ETAP 22i

Development
- Designer: Jacques de Ridder
- Location: Belgium
- Year: 1983
- No. built: 550
- Builder: ETAP Yachting
- Role: Cruiser

Boat
- Displacement: 2,149 lb (975 kg)
- Draft: 4.10 ft (1.25 m) with keel down

Hull
- Type: monohull
- Construction: fibreglass
- LOA: 22.24 ft (6.78 m)
- LWL: 18.04 ft (5.50 m)
- Beam: 8.10 ft (2.47 m)
- Engine: outboard motor

Hull appendages
- Keel: lifting keel
- Ballast: 518 lb (235 kg)
- Rudder: transom-mounted rudder

Rig
- Rig type: Bermuda rig
- I foretriangle height: 21.82 ft (6.65 m)
- J foretriangle base: 7.22 ft (2.20 m)
- P mainsail luff: 24.44 ft (7.45 m)
- E mainsail foot: 8.53 ft (2.60 m)

Sails
- Sailplan: fractional rigged sloop
- Mainsail area: 104.24 sq ft (9.684 m^{2})
- Jib/genoa area: 78.77 sq ft (7.318 m^{2})
- Total sail area: 183.01 sq ft (17.002 m^{2})

= ETAP 22i =

Sailboat class

The ETAP 22i is a Belgian trailerable sailboat that was designed by Jacques de Ridder as a cruiser and first built in 1983.

==Production==
The design was built by ETAP Yachting in Malle, Belgium between 1983 and 1996, with 550 boats completed, but it is now out of production.

==Design==
The ETAP 22i is a recreational keelboat, built predominantly of fibreglass, with wood trim.
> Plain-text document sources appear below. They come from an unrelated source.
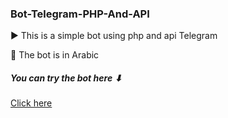 ### Bot-Telegram-PHP-And-API

▶️ This is a simple bot using php and api Telegram

🤖 The bot is in Arabic

##### You can try  the bot  here ⬇

[Click here](https://t.me/Yes_everything_bot)
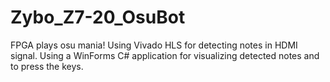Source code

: # Zybo_Z7-20_OsuBot
FPGA plays osu mania! Using Vivado HLS for detecting notes in HDMI signal. Using a WinForms C# application for visualizing detected notes and to press the keys.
It has a fractional sloop rig, a raked stem, a plumb transom, a transom-hung rudder controlled by a tiller and a weighted bulb lifting keel. The keel is raised and lowered with a worm gear operated from on deck. It displaces 2149 lb and carries 518 lb of cast iron ballast.

The boat has closed cell foam sandwich compartments that render it unsinkable.
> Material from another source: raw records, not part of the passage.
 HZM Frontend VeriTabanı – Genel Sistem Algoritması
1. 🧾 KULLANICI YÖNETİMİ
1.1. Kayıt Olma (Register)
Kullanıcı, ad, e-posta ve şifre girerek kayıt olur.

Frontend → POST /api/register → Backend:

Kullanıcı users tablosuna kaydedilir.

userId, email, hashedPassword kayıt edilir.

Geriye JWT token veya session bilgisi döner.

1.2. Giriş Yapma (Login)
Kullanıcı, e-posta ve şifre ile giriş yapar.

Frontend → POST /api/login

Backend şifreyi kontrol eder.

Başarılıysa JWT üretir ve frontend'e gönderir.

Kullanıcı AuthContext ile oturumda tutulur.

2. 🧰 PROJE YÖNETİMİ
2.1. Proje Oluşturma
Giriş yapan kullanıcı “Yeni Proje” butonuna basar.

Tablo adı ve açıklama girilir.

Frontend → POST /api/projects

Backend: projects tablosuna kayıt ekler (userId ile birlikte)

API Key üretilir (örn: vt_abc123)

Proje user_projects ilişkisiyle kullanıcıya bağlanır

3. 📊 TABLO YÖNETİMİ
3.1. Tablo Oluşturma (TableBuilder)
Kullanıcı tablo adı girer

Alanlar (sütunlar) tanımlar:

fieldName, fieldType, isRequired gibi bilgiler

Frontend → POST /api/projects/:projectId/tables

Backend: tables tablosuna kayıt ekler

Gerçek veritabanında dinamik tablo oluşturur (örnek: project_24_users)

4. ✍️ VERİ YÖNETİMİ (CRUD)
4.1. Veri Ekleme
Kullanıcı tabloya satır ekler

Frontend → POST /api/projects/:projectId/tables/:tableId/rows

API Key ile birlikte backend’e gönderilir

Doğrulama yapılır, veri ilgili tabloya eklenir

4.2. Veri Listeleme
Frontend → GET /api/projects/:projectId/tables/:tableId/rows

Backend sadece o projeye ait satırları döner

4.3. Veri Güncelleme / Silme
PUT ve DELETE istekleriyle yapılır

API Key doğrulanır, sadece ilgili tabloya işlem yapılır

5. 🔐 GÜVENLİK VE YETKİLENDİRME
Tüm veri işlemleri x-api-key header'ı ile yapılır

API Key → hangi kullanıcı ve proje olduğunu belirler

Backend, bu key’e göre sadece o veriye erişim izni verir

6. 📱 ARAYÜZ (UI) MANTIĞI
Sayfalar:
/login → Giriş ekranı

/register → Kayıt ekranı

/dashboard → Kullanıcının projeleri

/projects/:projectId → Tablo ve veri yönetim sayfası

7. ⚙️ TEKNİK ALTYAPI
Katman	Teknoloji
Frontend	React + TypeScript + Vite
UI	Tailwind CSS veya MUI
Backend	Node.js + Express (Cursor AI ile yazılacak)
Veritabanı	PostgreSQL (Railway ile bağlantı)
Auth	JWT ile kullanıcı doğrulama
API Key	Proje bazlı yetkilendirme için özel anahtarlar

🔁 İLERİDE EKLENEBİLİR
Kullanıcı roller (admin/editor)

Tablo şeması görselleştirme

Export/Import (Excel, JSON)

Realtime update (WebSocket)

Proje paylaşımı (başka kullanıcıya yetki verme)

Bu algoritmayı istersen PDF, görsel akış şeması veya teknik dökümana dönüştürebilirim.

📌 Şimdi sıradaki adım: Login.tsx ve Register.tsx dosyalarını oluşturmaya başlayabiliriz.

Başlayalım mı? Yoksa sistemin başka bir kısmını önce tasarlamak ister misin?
The boat has a draft of 4.10 ft with the lifting keel extended and 1.31 ft with it retracted, allowing operation in shallow water, or ground transportation on a trailer.

The boat is normally fitted with a small 3 to 6 hp outboard motor for docking and manoeuvring, mounted in a stern well.

The design has sleeping accommodation for four people, with a double "V"-berth in the bow cabin and two straight settee quarter berths in the main cabin along with a drop-leaf table. The galley is located on both sides, just aft of the bow cabin. The galley is equipped with a two-burner stove and a sink. The head is located under the "V"-berth in the bow cabin. Cabin headroom is 54 in.

The design has a hull speed of 5.9 kn.

==Operational history==
The boat was at one time supported by a class club, the ETAP Owners Association.

In a 2010 review Steve Henkel wrote, "...this boat was popular with high-end small boaters, but there weren't enough of them willing to pay the relatively high price, which included overseas shipping ... This is an elegant and well-thought-out boat we'd consider buying if we were in the market for something in this size range. She has lots going for her. Best features: She has a very good fit and finish; maximum speed and headroom are at the top of her peer group; and her trailer towing weight is within striking distance of 3,000 pounds. She has niceties like a double hull sandwich with closed-cell polyurethane in the middle, which gives added stiffness and makes her virtually unsinkable. (The double skin also keeps the boat
cool in direct sunlight, and warm on cold nights.) Add good-quality hardware including clutches and winches, and an outboard motor well as standard, plus optional "legs" drying out on the hard, and you've got quite a boat. Worst features: Lifting keels are not my favorite configuration. In the 22i's case, all is well as long as the 518-pound cast iron keel slides easily on its nylon guides, and no knocking of the keel against its casing is perceived. If something is heard, the boat may require major fixing."